Physical description:
Black-necked swans are 45 to 55 inches tall and 8 to 15 pounds. Black-necked swans are the smallest species of swan. Also, they are the only swans that are completely white except for their neck, which is black. The black-necked swan has a gray bill with a unique red lob near its base. The males swans are called cobs. They are usually one-third larger than their female counterparts, which are called pens. Their young are light gray in color and have black bills and feet, but they obtain their black and white coat in their second year of life.

General information:
The breeding season of the Cygnus melanocoryphus is from July to November. When theblack-necked swans breed, their incubation period for their eggs is generally 36 days. In the United States the black-necked swan may lay eggs through January; therefore, swan owners in the northern part of the United States must make sure that the eggs do not freeze. In this time they usually incubate 4-6 eggs. The pen lays her eggs near water and vast vegetation. If the swans are being bred in captivity, it is necessary for the owner to acquire straw and shavings so the swan can cover her eggs. The cob is quite protective of his pen and her eggs. He carefully guards the nest for long periods of time. Scientists have observed pens who only leave the nest in search of food. The young swans, cygnets, are usually very close to their mother. The cygnets have been known to ride on their parent's back.
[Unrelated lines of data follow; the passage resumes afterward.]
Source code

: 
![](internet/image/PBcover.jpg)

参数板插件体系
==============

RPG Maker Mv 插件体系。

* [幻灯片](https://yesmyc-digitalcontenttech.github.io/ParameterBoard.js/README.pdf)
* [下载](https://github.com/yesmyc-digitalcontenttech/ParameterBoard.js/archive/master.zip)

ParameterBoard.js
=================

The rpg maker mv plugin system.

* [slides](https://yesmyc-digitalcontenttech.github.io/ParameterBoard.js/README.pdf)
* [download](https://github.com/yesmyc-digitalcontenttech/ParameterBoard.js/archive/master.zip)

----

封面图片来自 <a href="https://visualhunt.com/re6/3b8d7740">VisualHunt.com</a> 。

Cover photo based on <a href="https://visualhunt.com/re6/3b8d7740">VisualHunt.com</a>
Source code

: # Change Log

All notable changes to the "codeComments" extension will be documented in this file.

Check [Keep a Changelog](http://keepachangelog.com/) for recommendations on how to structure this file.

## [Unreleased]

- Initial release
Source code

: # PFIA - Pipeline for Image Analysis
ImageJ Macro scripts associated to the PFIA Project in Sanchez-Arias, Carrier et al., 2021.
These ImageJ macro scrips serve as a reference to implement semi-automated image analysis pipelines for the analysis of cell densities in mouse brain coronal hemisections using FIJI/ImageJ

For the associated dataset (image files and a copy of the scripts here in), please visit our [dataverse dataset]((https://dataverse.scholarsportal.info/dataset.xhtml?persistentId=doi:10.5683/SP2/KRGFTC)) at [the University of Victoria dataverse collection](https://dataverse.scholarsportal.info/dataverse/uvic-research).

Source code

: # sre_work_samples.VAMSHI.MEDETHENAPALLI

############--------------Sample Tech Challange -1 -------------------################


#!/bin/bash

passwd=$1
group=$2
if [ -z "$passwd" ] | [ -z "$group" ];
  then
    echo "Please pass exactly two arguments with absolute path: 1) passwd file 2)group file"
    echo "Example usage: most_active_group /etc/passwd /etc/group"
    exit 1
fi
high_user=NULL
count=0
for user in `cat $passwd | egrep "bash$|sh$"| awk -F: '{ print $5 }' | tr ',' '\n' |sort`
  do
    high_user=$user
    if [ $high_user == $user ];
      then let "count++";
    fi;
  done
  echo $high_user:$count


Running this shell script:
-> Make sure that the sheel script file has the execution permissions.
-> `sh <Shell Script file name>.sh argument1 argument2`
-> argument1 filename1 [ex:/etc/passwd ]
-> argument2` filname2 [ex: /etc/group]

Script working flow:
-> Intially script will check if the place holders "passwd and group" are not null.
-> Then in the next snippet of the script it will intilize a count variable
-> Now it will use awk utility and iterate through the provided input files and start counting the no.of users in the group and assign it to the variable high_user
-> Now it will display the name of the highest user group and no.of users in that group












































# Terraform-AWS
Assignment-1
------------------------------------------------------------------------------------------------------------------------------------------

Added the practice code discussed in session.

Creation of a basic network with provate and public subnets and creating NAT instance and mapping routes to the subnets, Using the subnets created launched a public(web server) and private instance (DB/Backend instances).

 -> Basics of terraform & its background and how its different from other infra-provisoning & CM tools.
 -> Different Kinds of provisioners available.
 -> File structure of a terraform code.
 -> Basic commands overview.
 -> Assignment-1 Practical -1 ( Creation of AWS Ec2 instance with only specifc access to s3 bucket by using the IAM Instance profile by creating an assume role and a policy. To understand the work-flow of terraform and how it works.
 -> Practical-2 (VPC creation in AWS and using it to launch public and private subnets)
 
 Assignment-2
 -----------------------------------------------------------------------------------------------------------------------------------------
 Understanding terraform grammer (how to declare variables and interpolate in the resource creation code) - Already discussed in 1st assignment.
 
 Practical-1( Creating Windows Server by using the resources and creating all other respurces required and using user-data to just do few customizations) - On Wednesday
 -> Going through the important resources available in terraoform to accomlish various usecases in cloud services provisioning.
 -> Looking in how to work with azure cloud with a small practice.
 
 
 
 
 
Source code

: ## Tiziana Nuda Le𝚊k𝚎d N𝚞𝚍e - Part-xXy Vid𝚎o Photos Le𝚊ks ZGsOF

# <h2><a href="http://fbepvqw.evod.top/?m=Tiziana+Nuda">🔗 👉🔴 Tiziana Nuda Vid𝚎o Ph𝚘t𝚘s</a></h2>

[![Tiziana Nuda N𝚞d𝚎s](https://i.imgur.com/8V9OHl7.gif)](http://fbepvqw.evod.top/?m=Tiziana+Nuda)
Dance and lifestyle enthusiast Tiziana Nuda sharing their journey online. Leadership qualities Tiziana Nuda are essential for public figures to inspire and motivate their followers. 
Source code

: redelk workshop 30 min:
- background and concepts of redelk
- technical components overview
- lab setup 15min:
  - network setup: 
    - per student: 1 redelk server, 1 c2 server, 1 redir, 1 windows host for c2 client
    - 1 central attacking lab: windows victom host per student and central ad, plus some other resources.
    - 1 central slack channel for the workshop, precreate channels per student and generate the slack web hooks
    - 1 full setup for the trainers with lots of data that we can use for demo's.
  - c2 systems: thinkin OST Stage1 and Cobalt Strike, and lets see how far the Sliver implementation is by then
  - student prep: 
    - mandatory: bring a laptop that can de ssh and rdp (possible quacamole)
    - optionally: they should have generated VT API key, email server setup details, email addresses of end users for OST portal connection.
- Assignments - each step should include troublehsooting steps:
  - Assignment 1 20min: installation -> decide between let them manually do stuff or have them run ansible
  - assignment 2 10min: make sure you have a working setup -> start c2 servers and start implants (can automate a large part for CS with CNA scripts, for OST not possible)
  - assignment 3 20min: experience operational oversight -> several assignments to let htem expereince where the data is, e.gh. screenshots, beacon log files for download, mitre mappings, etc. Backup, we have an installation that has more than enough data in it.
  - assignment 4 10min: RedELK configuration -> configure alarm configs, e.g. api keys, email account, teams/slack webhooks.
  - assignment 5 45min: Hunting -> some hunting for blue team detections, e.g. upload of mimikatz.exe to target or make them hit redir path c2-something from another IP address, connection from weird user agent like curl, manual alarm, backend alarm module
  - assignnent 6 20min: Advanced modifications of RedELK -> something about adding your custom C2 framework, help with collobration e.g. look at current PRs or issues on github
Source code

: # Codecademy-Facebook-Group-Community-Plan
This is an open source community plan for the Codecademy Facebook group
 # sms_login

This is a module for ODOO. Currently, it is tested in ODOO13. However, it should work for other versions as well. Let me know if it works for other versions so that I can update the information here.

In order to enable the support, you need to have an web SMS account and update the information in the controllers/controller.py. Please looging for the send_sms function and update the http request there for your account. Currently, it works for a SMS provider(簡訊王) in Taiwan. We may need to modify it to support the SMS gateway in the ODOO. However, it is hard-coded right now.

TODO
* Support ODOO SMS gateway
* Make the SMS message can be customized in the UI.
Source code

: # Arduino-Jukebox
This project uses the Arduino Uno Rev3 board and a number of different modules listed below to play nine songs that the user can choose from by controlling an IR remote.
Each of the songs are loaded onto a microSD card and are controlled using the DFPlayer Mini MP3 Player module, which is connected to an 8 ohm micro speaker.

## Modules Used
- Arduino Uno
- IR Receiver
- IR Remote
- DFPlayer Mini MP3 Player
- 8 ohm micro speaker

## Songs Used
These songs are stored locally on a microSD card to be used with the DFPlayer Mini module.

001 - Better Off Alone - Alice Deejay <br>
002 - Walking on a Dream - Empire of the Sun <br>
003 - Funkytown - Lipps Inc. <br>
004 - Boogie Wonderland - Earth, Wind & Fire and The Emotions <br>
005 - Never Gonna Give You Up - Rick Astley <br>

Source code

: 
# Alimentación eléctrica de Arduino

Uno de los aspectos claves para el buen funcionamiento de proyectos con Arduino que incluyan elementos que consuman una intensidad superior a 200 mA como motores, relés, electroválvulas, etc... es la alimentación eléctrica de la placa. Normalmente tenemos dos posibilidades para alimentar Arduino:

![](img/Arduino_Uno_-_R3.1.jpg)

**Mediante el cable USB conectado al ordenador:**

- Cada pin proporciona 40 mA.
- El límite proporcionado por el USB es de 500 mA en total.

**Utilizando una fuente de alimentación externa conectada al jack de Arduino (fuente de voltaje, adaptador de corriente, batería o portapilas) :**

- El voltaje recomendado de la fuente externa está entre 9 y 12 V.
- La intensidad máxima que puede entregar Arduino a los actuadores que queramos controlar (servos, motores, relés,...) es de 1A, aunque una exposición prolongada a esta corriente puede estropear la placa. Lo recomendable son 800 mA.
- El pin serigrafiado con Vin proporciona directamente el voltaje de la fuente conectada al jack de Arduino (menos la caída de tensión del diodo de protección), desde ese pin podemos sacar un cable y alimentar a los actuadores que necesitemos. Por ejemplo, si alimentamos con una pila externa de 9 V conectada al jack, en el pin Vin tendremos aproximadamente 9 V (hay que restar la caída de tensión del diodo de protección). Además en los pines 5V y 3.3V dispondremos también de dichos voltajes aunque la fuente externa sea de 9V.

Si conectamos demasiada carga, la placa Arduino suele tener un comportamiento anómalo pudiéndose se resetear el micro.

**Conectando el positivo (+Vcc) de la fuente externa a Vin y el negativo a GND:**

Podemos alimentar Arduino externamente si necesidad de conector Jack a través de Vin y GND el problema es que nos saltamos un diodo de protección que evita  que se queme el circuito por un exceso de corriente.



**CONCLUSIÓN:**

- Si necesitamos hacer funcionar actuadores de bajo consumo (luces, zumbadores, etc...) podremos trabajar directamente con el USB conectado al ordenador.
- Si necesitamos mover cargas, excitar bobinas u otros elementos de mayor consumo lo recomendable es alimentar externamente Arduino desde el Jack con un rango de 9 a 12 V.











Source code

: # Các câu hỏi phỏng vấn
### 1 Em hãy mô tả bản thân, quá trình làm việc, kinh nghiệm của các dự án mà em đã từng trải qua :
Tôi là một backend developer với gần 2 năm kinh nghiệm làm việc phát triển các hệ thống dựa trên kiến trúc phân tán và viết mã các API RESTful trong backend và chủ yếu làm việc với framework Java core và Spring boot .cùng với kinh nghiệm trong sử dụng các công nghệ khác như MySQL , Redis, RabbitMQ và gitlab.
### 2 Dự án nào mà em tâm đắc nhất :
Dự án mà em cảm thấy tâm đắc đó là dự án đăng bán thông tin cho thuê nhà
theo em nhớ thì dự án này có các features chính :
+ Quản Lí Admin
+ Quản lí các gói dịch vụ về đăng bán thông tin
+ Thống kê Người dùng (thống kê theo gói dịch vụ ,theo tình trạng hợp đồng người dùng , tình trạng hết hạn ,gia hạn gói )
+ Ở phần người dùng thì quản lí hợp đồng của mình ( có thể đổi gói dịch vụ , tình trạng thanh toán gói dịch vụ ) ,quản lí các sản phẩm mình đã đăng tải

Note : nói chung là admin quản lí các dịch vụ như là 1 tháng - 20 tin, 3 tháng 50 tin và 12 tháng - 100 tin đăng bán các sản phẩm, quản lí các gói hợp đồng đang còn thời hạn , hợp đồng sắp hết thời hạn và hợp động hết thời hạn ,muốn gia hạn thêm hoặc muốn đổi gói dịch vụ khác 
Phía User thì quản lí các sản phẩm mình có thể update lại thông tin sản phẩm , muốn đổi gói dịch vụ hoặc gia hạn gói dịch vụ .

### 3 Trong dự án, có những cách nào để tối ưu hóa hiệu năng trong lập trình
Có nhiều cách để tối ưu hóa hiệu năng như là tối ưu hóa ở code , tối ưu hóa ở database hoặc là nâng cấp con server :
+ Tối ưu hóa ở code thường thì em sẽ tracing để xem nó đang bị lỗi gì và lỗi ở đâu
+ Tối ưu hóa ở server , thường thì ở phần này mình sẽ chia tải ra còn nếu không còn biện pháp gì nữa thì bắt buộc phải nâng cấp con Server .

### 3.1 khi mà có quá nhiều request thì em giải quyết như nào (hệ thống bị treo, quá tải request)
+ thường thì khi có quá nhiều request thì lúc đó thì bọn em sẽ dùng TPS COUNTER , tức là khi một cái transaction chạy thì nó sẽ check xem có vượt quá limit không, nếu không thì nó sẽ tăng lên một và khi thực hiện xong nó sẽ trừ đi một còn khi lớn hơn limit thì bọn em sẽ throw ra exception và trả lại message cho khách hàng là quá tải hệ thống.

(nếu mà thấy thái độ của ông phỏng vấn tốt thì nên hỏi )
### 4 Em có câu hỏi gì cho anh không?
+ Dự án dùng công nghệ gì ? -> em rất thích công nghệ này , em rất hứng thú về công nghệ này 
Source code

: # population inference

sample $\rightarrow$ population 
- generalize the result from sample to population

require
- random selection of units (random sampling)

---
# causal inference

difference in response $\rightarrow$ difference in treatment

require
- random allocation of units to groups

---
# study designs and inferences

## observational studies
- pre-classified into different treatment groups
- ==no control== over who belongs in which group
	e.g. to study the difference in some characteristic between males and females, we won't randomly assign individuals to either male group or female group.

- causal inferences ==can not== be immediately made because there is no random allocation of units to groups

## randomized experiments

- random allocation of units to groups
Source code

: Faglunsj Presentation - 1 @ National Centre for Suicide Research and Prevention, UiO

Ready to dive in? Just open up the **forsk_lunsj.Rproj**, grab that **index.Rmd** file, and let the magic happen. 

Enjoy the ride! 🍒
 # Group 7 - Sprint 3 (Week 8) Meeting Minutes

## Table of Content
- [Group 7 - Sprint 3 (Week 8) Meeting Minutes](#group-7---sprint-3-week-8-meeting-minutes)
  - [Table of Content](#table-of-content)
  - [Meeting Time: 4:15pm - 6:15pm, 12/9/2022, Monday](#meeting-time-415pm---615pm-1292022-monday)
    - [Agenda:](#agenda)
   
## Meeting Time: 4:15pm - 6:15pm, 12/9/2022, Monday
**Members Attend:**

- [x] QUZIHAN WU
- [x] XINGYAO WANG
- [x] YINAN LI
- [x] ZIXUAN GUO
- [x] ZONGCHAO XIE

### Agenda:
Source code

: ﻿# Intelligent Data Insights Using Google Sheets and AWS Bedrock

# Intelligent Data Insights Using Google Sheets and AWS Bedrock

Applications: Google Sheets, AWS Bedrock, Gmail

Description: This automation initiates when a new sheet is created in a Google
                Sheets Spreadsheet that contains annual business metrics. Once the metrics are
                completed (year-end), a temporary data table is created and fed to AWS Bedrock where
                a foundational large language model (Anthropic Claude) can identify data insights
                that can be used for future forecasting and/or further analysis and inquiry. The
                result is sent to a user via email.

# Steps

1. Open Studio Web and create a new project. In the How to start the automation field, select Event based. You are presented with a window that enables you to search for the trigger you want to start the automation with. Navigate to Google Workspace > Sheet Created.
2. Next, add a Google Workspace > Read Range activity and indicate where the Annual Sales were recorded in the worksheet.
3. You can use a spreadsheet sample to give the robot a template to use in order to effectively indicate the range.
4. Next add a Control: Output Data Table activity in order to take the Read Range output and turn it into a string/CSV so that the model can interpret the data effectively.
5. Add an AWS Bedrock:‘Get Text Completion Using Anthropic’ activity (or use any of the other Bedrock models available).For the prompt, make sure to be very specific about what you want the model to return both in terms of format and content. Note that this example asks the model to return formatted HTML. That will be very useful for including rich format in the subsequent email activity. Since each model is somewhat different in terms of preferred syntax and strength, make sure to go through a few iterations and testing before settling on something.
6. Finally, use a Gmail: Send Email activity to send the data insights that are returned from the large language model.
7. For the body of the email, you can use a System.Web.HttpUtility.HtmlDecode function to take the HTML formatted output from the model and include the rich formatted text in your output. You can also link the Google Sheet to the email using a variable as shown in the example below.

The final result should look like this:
The black-necked swans are in high demand. There are several bred in captivity every year. They tend to be quite expensive because they are so high in demand and short in supply. One reason that they are extremely high in demand is the swans have a good disposition. Their calm temperament allows owners to pair various types of waterfowl with them without major complications. Although they generally have a good temperament, black-necked swans may be aggressive during breeding season. Multiple pairs of swans should be separated into different areas to inhibit conflict among the waterfowl.

Behavioral adaptations:
The black-necked swan has a few interesting physical adaptations, which make it a unique member of the Anatidae family. The swans spend the majority of their time in large bodies of water because the placement of their legs makes traveling on land difficult.
The swans also have interesting behavioral adaptations. When the swans are fighting, their heads and necks are close to the surface of the water. The swans voice does not squawk or honk; it tends to use weak and wispy whistles to communicate. Also, the cygnets actually spend more time on their parent's back than the young of any other related species.

Opinion and Observations:
The black-necked swans are beautiful waterfowl. Their unusual coloring makes them distinctive yet their black necks would allow them to camouflage in the wild. I enjoyed watching their docile behavior. They swam with the other swans. On the third day of observation it was a humid and hot day. The swans seemed to look for shade although the area in which the were living was not very shady. I can understand why these swans are in high demand with bird owners. They are truly amazing birds. Their inward beauty of a pleasant disposition matches the outward beauty.